Night Owl - hopefully you aren't trolling. Asking questions is the root of the debate. You've asked one of the hardest questions first and one which scientists are searching for answers for each and every day.
Why not start with the simpler questions where we can share common understanding. We could talk about the age of the earth and what actual evidences exist for that, or we could talk about DNA and how it can be copied but each copy will statistically contain copy-mistakes and what that means for DNA, we can talk about how natural selection works and look at what observed things improve a genes chance of being passed on and what factors reduce its likelhood, we can discuss chemistry and how elements are formed in a few cataclysmic seconds in the hearts of dying stars (and why stars are the only place they could come from).
If however, you simply wish to prove God by asking a question you know we don't have the answer for (but may well discover answers for within your lifespan) then you've weakened your god by making a bet against science. A little like arguing for God a thousand years ago because you need an explanation for rainbows. Its not that the question shouldn't be asked, just that you are only asking the questions you know can't yet be answered in order to avoid facing the conclusion that a deity wasn't causitively involved in some observed phenomenom.
Science is such an adventure why try and make it a religious battlefield? Science is not about disproving your god or proving your god, the inherant combative nature of faith based belief is damaging to the wonder of unfettered discovery. If your god is real then they can't untimately be threatened by science based discovery and will be revealed by it, if your god is false then the painful yet mature approach is to be grateful to be disabused of a notion that is wasting your time and mental effort. Metaphorically discovering that your planet is not flat , nor supported by pillars may cause you a little soul searching doubt but it opens up so many possibilities to re-evaluate who you are, where you are and what you can do.

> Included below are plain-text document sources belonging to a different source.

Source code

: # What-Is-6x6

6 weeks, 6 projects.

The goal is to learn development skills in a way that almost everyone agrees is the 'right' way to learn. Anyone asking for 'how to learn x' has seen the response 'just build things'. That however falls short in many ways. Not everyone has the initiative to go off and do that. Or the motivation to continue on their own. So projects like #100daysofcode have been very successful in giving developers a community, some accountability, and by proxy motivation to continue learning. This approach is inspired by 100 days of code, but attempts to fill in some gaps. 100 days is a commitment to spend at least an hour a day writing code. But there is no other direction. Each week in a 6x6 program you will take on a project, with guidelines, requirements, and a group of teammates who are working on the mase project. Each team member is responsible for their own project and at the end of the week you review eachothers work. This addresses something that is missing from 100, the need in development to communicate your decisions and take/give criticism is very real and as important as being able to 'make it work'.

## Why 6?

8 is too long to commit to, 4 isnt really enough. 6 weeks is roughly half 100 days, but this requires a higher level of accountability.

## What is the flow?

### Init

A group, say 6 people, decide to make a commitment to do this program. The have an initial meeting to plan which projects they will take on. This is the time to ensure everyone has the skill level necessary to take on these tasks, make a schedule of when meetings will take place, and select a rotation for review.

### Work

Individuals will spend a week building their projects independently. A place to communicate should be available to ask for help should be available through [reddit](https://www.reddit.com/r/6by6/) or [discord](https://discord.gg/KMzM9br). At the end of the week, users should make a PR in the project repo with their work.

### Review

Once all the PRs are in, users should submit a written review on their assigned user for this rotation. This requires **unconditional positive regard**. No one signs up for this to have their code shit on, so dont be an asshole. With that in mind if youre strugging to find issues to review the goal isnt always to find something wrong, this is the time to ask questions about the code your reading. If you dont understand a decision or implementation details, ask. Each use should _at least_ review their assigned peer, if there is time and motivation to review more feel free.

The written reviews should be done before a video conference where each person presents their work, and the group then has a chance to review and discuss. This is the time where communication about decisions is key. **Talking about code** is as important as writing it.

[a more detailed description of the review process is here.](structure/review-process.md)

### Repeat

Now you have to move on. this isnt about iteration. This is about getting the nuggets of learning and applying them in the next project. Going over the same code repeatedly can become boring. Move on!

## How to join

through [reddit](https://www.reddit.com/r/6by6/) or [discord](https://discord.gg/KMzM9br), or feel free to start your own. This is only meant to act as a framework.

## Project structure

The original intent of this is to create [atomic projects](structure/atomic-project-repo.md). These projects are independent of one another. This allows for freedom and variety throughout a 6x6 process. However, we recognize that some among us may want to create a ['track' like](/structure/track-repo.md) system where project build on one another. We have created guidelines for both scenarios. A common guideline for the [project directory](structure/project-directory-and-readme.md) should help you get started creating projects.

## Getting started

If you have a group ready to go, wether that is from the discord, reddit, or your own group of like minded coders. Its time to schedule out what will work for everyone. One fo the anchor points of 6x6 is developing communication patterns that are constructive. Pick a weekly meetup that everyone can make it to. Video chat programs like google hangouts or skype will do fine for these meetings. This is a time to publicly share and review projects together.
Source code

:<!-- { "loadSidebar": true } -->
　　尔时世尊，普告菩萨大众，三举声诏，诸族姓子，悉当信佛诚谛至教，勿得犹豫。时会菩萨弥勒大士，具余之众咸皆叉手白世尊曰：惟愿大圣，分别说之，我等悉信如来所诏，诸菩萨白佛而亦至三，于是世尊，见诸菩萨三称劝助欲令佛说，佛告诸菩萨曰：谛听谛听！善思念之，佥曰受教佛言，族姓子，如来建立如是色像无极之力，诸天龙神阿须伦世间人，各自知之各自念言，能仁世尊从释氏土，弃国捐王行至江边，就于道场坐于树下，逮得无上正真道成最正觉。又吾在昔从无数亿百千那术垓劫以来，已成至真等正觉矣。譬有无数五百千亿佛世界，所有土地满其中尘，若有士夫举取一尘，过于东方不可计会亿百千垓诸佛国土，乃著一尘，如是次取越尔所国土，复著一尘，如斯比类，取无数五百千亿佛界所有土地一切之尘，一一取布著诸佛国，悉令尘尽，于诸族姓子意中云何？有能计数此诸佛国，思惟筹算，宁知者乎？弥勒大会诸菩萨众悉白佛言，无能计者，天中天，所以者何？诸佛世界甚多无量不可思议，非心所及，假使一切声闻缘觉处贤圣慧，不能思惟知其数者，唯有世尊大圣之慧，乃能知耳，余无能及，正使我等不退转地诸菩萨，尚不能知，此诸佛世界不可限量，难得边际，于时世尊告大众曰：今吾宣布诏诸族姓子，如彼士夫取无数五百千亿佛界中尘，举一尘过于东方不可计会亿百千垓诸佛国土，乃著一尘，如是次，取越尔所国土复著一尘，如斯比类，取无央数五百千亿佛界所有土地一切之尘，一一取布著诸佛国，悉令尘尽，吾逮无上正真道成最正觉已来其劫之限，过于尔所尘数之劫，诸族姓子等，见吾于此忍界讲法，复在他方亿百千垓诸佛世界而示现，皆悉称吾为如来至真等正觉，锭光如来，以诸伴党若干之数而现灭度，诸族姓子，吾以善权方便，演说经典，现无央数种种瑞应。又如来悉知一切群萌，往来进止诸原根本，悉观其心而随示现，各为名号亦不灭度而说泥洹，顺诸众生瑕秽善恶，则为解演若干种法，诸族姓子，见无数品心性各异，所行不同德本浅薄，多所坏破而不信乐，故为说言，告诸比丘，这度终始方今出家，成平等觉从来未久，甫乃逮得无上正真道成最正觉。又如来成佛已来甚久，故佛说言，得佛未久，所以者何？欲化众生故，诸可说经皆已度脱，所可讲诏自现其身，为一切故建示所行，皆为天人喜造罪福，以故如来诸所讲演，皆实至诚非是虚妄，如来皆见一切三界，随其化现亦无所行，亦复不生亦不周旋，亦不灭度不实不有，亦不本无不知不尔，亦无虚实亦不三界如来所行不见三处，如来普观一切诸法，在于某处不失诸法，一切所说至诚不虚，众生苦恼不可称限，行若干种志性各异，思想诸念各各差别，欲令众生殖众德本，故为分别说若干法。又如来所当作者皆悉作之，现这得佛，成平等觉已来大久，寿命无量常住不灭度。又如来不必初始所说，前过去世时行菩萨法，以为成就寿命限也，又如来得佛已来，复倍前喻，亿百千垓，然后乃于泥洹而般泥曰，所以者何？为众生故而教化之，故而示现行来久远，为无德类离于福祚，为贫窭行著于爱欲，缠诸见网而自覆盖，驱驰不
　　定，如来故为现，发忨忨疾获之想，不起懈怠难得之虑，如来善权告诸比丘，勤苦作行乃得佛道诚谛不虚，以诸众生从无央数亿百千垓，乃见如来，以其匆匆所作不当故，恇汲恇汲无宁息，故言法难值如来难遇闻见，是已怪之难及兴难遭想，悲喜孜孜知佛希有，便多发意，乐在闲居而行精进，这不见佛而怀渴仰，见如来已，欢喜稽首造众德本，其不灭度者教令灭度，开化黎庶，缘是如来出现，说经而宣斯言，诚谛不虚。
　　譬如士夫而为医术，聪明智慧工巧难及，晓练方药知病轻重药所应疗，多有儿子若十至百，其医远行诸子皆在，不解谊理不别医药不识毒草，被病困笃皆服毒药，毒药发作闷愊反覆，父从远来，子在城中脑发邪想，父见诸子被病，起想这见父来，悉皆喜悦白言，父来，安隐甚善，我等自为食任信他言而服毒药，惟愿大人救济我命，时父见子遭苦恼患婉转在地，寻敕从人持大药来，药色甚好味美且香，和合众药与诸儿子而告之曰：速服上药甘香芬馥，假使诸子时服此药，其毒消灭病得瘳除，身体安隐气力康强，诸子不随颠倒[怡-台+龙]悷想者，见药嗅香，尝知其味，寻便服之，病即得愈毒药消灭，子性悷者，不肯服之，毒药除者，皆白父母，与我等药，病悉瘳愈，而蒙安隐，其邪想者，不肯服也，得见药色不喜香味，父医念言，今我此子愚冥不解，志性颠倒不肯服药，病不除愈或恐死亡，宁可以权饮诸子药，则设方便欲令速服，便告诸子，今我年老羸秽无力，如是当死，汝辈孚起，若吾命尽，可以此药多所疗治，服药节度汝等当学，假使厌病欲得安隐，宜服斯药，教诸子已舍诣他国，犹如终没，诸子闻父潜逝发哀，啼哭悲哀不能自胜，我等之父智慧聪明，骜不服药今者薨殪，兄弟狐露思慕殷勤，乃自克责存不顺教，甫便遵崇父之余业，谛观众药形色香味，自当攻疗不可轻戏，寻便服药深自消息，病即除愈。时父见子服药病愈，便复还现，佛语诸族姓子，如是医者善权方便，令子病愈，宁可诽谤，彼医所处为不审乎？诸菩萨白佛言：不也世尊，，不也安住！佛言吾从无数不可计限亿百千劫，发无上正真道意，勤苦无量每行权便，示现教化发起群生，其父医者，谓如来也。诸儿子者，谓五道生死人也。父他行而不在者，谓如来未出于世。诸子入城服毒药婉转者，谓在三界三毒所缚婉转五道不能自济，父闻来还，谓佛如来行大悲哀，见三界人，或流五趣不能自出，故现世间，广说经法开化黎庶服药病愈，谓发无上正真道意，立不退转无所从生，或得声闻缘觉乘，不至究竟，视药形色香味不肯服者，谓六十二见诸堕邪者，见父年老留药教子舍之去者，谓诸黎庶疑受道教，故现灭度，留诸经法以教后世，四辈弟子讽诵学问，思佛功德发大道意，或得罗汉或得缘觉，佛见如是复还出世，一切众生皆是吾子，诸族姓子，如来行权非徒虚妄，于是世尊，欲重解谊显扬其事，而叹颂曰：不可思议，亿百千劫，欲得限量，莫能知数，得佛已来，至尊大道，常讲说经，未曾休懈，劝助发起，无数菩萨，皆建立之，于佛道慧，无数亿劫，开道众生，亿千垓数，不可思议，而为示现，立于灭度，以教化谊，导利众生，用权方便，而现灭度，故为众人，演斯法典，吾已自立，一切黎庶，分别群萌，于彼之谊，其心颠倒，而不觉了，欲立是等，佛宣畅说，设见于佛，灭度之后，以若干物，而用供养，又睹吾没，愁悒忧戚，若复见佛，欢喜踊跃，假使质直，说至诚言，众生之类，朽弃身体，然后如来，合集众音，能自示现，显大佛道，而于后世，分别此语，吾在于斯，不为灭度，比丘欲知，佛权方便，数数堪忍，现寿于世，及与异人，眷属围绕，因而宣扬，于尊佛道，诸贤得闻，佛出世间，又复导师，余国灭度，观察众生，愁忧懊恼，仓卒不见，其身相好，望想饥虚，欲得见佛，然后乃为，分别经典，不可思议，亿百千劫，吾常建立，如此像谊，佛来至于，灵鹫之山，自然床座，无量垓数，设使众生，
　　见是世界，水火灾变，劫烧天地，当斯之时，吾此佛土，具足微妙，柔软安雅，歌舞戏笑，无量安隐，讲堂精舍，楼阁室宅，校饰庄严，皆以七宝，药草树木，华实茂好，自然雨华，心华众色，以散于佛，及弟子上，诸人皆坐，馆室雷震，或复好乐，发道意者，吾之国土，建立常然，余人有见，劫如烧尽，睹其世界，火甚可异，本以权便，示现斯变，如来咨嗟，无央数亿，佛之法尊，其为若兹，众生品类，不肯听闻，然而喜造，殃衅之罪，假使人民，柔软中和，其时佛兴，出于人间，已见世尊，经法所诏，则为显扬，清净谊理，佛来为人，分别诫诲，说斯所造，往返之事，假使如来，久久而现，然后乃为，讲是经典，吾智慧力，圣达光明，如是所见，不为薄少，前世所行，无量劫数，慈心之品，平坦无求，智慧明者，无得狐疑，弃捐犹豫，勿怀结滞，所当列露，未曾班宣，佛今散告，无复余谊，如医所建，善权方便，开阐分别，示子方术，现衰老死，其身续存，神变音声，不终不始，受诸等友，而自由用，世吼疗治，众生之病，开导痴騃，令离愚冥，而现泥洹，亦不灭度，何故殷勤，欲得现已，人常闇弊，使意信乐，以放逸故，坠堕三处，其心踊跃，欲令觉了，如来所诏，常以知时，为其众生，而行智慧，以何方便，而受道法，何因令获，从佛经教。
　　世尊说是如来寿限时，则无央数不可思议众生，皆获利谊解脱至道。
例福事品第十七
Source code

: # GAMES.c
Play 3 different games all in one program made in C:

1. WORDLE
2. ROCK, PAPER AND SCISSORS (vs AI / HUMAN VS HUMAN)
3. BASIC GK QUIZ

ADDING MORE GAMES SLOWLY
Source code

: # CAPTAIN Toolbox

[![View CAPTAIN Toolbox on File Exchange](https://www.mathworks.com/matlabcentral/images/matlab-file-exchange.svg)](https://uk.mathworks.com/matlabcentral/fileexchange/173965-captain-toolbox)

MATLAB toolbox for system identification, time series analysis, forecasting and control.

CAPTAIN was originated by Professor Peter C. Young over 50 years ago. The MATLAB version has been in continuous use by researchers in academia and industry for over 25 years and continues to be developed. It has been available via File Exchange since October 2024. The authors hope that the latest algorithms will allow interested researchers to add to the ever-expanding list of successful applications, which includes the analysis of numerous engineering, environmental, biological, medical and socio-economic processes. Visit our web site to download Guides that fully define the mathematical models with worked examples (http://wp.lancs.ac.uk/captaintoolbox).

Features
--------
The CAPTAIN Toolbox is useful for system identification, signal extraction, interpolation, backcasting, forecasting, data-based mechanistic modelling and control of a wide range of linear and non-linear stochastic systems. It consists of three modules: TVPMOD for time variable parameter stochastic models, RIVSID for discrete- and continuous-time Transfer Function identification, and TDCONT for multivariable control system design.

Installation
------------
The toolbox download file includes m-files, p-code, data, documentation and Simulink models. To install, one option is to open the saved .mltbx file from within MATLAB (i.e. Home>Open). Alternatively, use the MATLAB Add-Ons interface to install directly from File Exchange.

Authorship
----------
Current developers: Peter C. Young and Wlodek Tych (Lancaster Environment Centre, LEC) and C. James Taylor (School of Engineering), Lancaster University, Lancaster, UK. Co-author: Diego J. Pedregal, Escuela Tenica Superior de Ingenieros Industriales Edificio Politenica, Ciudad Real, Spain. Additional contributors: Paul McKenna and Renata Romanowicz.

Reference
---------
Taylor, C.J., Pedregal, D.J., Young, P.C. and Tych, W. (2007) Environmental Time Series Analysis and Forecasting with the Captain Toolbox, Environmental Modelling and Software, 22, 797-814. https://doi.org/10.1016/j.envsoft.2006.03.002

I confess, when I watch the latest science on TV, especially the ones based on cosmology, it is so awe inspiring and the numbers are so vast that I struggle to expand my understanding to contextualise it and make sense. There is a constant pressure to give in and say wow, there must be a creator and delegate the comprehension effort into a simple packaged bearded meme, but then I remind myself, man up, face the information deluge, hang on the coat tails of hard working, brilliant scientists and rememeber the awesomeness that is the knowledge that I'm the result of what happens when you have hydrogen in a universe like ours and leave it for 14 billion years. I am the atoms from the beginning discovering myself.
Despite once being a believer I have to admit that god, any god, anyone's god just isn't close to being sufficient to explain or justify this, this self aware universe.